[The data]
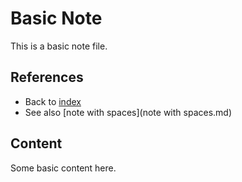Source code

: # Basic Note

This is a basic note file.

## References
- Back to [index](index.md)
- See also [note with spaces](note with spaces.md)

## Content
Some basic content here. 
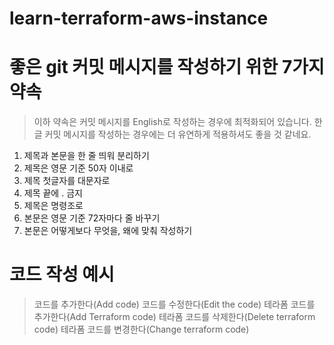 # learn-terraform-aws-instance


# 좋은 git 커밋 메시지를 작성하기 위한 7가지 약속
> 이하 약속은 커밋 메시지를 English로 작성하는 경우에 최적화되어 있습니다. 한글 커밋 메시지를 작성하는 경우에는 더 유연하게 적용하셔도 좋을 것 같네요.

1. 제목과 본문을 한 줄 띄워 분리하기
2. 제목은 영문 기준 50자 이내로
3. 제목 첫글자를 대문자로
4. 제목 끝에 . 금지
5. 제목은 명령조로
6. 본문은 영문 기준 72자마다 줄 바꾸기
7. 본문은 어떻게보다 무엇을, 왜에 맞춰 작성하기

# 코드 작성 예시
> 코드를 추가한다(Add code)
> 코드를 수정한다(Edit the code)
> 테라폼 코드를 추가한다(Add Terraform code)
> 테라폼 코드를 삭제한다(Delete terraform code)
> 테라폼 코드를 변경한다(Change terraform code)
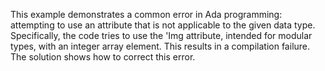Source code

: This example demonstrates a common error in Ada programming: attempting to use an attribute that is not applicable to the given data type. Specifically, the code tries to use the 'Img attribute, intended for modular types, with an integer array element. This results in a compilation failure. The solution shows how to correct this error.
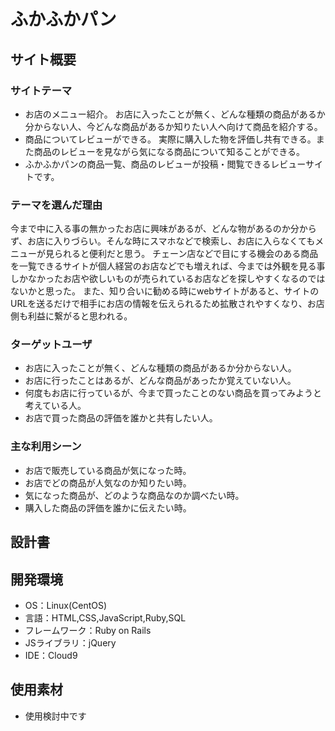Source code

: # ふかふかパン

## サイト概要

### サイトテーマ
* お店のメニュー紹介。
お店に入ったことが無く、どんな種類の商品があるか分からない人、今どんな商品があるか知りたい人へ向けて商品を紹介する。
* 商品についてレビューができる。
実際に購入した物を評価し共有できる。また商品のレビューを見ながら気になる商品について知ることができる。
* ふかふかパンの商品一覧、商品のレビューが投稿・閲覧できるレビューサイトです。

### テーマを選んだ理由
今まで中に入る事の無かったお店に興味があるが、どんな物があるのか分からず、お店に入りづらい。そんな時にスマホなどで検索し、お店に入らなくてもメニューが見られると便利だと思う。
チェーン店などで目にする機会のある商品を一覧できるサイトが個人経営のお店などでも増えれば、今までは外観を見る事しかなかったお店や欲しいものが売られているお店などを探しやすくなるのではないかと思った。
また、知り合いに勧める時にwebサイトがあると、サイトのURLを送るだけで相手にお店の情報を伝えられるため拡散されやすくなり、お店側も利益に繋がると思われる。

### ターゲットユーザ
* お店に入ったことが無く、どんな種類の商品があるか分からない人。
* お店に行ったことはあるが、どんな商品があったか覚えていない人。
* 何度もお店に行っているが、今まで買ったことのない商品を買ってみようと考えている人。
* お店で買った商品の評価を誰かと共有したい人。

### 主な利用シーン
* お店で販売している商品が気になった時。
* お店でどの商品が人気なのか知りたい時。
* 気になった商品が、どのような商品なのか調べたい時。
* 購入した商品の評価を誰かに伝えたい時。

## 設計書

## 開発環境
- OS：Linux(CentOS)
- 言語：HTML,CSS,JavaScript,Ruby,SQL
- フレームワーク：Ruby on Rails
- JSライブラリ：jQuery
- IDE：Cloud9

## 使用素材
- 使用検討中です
[/The data]
Copy nothing but the lines above from the one with "수정한다(Edit the code)" through the end of the material, word for word, and drop the pictures.

> 코드를 수정한다(Edit the code)
> 테라폼 코드를 추가한다(Add Terraform code)
> 테라폼 코드를 삭제한다(Delete terraform code)
> 테라폼 코드를 변경한다(Change terraform code)
Source code

: This example demonstrates a common error in Ada programming: attempting to use an attribute that is not applicable to the given data type. Specifically, the code tries to use the 'Img attribute, intended for modular types, with an integer array element. This results in a compilation failure. The solution shows how to correct this error.
Source code

: # ふかふかパン

## サイト概要

### サイトテーマ
* お店のメニュー紹介。
お店に入ったことが無く、どんな種類の商品があるか分からない人、今どんな商品があるか知りたい人へ向けて商品を紹介する。
* 商品についてレビューができる。
実際に購入した物を評価し共有できる。また商品のレビューを見ながら気になる商品について知ることができる。
* ふかふかパンの商品一覧、商品のレビューが投稿・閲覧できるレビューサイトです。

### テーマを選んだ理由
今まで中に入る事の無かったお店に興味があるが、どんな物があるのか分からず、お店に入りづらい。そんな時にスマホなどで検索し、お店に入らなくてもメニューが見られると便利だと思う。
チェーン店などで目にする機会のある商品を一覧できるサイトが個人経営のお店などでも増えれば、今までは外観を見る事しかなかったお店や欲しいものが売られているお店などを探しやすくなるのではないかと思った。
また、知り合いに勧める時にwebサイトがあると、サイトのURLを送るだけで相手にお店の情報を伝えられるため拡散されやすくなり、お店側も利益に繋がると思われる。

### ターゲットユーザ
* お店に入ったことが無く、どんな種類の商品があるか分からない人。
* お店に行ったことはあるが、どんな商品があったか覚えていない人。
* 何度もお店に行っているが、今まで買ったことのない商品を買ってみようと考えている人。
* お店で買った商品の評価を誰かと共有したい人。

### 主な利用シーン
* お店で販売している商品が気になった時。
* お店でどの商品が人気なのか知りたい時。
* 気になった商品が、どのような商品なのか調べたい時。
* 購入した商品の評価を誰かに伝えたい時。

## 設計書

## 開発環境
- OS：Linux(CentOS)
- 言語：HTML,CSS,JavaScript,Ruby,SQL
- フレームワーク：Ruby on Rails
- JSライブラリ：jQuery
- IDE：Cloud9

## 使用素材
- 使用検討中です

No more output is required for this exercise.